Wyoming Highway Patrol Lt. Erik Jorgensen secured grant funding and has been working with the transportation department and the University of Wyoming to put the drones in action, The Jackson Hole News & Guide reported Wednesday.
“I am pretty excited about it,” Jorgensen said. “It’s another tool in the box to help us serve the public.”
Lt. Matt Brackin, the Highway Patrol’s first certified pilot, said there are endless options where drones can be used, including crash reconstruction, avalanche safety and bridge or other infrastructure inspections.
Brackin said drones can fly over crash scenes to take photos, allowing investigators to estimate speeds and directions.
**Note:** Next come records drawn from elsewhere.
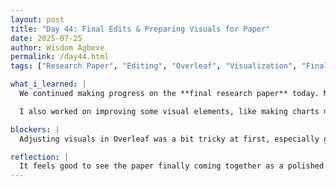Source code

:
 ```yaml
---
layout: post
title: "Day 44: Final Edits & Preparing Visuals for Paper"
date: 2025-07-25
author: Wisdom Agbeve
permalink: /day44.html
tags: ["Research Paper", "Editing", "Overleaf", "Visualization", "Final Symposium"]

what_i_learned: |
  We continued making progress on the **final research paper** today. Most of my time was spent doing the last round of edits and refining the **figures and tables** so they are clear and properly labeled. We checked alignment, captions, and formatting in Overleaf to make sure everything looks professional and meets academic standards.

  I also worked on improving some visual elements, like making charts more readable and ensuring that color choices make sense for interpretation.

blockers: |
  Adjusting visuals in Overleaf was a bit tricky at first, especially getting them to fit properly within the page layout. But after looking up some LaTeX formatting tips, I figured out how to resize and position them better.

reflection: |
  It feels good to see the paper finally coming together as a polished document. Making sure the visuals clearly communicate our findings is just as important as writing strong text, and today reminded me how much details matter in academic work. We’re getting very close to the final version, and that’s exciting!
---
```

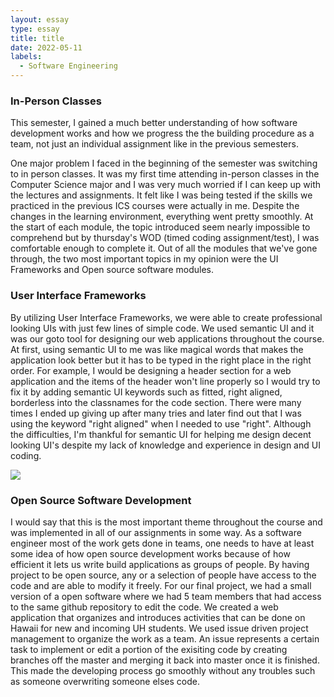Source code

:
 ```yaml
---
layout: essay
type: essay
title: title
date: 2022-05-11
labels:
  - Software Engineering
---
```


### In-Person Classes

This semester, I gained a much better understanding of how software development works and how we progress the the building procedure as a team, not just an individual assignment like in the previous semesters. 

One major problem I faced in the beginning of the semester was switching to in person classes. It was my first time attending in-person classes in the Computer Science major and I was very much worried if I can keep up with the lectures and assignments. It felt like I was being tested if the skills we practiced in the previous ICS courses were actually in me. Despite the changes in the learning environment, everything went pretty smoothly. At the start of each module, the topic introduced seem nearly impossible to comprehend but by thursday's WOD (timed coding assignment/test), I was comfortable enough to complete it. Out of all the modules that we've gone through, the two most important topics in my opinion were the UI Frameworks and Open source software modules.

### User Interface Frameworks

By utilizing User Interface Frameworks, we were able to create professional looking UIs with just few lines of simple code. We used semantic UI and it was our goto tool for designing our web applications throughout the course. At first, using semantic UI to me was like magical words that makes the application look better but it has to be typed in the right place in the right order. For example, I would be designing a header section for a web application and the items of the header won't line properly so I would try to fix it by adding semantic UI keywords such as fitted, right aligned, borderless into the classnames for the code section. There were many times I ended up giving up after many tries and later find out that I was using the keyword "right aligned" when I needed to use "right". Although the difficulties, I'm thankful for semantic UI for helping me design decent looking UI's despite my lack of knowledge and experience in design and UI coding. 

<img class="ui medium image"  src="../images/clone_pixar.png">

### Open Source Software Development

I would say that this is the most important theme throughout the course and was implemented in all of our assignments in some way. As a software engineer most of the work gets done in teams, one needs to have at least some idea of how open source development works because of how efficient it lets us write build applications as groups of people. By having project to be open source, any or a selection of people have access to the code and are able to modify it freely. For our final project, we had a small version of a open software where we had 5 team members that had access to the same github repository to edit the code. We created a web application that organizes and introduces activities that can be done on Hawaii for new and incoming UH students. We used issue driven project management to organize the work as a team. An issue represents a certain task to implement or edit a portion of the exisiting code by creating branches off the master and merging it back into master once it is finished. This made the developing process go smoothly without any troubles such as someone overwriting someone elses code.
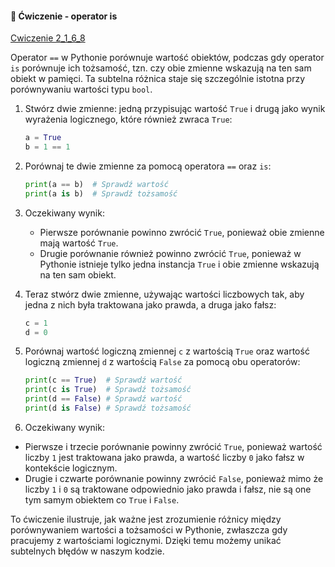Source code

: 
####  📝 Ćwiczenie - operator is

[Cwiczenie 2_1_6_8](cwiczenia/cwiczenie_2_1_6_8.md)


Operator `==` w Pythonie porównuje wartość obiektów, podczas gdy operator `is` porównuje ich tożsamość, tzn. czy obie zmienne wskazują na ten sam obiekt w pamięci. Ta subtelna różnica staje się szczególnie istotna przy porównywaniu wartości typu `bool`.


1. Stwórz dwie zmienne: jedną przypisując wartość `True` i drugą jako wynik wyrażenia logicznego, które również zwraca `True`:
   ```python
   a = True
   b = 1 == 1
   ```

2. Porównaj te dwie zmienne za pomocą operatora `==` oraz `is`:
   ```python
   print(a == b)  # Sprawdź wartość
   print(a is b)  # Sprawdź tożsamość
   ```

3. Oczekiwany wynik:
   - Pierwsze porównanie powinno zwrócić `True`, ponieważ obie zmienne mają wartość `True`.
   - Drugie porównanie również powinno zwrócić `True`, ponieważ w Pythonie istnieje tylko jedna instancja `True` i obie zmienne wskazują na ten sam obiekt.

4. Teraz stwórz dwie zmienne, używając wartości liczbowych tak, aby jedna z nich była traktowana jako prawda, a druga jako fałsz:
   ```python
   c = 1
   d = 0
   ```

5. Porównaj wartość logiczną zmiennej `c` z wartością `True` oraz wartość logiczną zmiennej `d` z wartością `False` za pomocą obu operatorów:
   ```python
   print(c == True)  # Sprawdź wartość
   print(c is True)  # Sprawdź tożsamość
   print(d == False) # Sprawdź wartość
   print(d is False) # Sprawdź tożsamość
   ```

6. Oczekiwany wynik:

- Pierwsze i trzecie porównanie powinny zwrócić `True`, ponieważ wartość liczby `1` jest traktowana jako prawda, a wartość liczby `0` jako fałsz w kontekście logicznym.
- Drugie i czwarte porównanie powinny zwrócić `False`, ponieważ mimo że liczby `1` i `0` są traktowane odpowiednio jako prawda i fałsz, nie są one tym samym obiektem co `True` i `False`.

To ćwiczenie ilustruje, jak ważne jest zrozumienie różnicy między porównywaniem wartości a tożsamości w Pythonie, zwłaszcza gdy pracujemy z wartościami logicznymi. Dzięki temu możemy unikać subtelnych błędów w naszym kodzie.
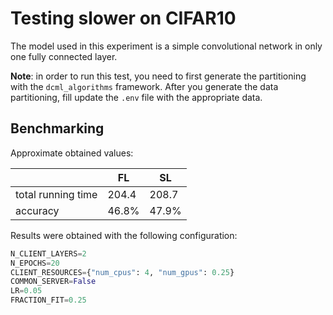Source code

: # Testing slower on CIFAR10

The model used in this experiment is a simple convolutional network in only one fully connected layer.

**Note**: in order to run this test, you need to first generate the partitioning with the `dcml_algorithms` framework. After you generate the data partitioning, fill update the `.env` file with the appropriate data.

## Benchmarking

Approximate obtained values:

|                    | FL    | SL        |
|--------------------|-------|-----------|
| total running time | 204.4 | 208.7     |
| accuracy           | 46.8% | 47.9%     |

Results were obtained with the following configuration:

```python
N_CLIENT_LAYERS=2
N_EPOCHS=20
CLIENT_RESOURCES={"num_cpus": 4, "num_gpus": 0.25}
COMMON_SERVER=False
LR=0.05
FRACTION_FIT=0.25
```
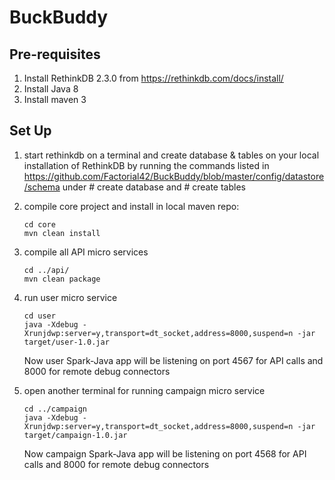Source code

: # BuckBuddy

## Pre-requisites
1. Install RethinkDB 2.3.0 from https://rethinkdb.com/docs/install/
2. Install Java 8
3. Install maven 3

## Set Up
1. start rethinkdb on a terminal and create database & tables on your local installation of RethinkDB by running the commands listed in https://github.com/Factorial42/BuckBuddy/blob/master/config/datastore/schema under # create database and # create tables
2. compile core project and install in local maven repo:

   ```   
   cd core
   mvn clean install
   ```
3. compile all API micro services

   ```   
   cd ../api/
   mvn clean package
   ```
4. run user micro service

   ```   
   cd user
   java -Xdebug -Xrunjdwp:server=y,transport=dt_socket,address=8000,suspend=n -jar target/user-1.0.jar
   ```
   Now user Spark-Java app will be listening on port 4567 for API calls and 8000 for remote debug connectors
5. open another terminal for running campaign micro service

   ```   
   cd ../campaign
   java -Xdebug -Xrunjdwp:server=y,transport=dt_socket,address=8000,suspend=n -jar target/campaign-1.0.jar
   ```
   Now campaign Spark-Java app will be listening on port 4568 for API calls and 8000 for remote debug connectors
They could also be used to help in avalanche rescues to determine surface stability.
Sheri Taylor, a program manager under the department of transportation, said she formed a task force and hired a consultant to start the program and figure out operating procedures and best practices.
The grant money helped buy nine drones, which are with Highway Patrol districts statewide that are finishing up their certifications. Each mission flown by the agencies must be approved.
“We go through all these processes,” Taylor said. “For pre-flight plans we’re looking at possible obstacles, weather conditions, wind conditions, people, and even buildings nearby. There is a whole list of different things as a pilot ... you want to be sure you’re practicing the ultimate safety.”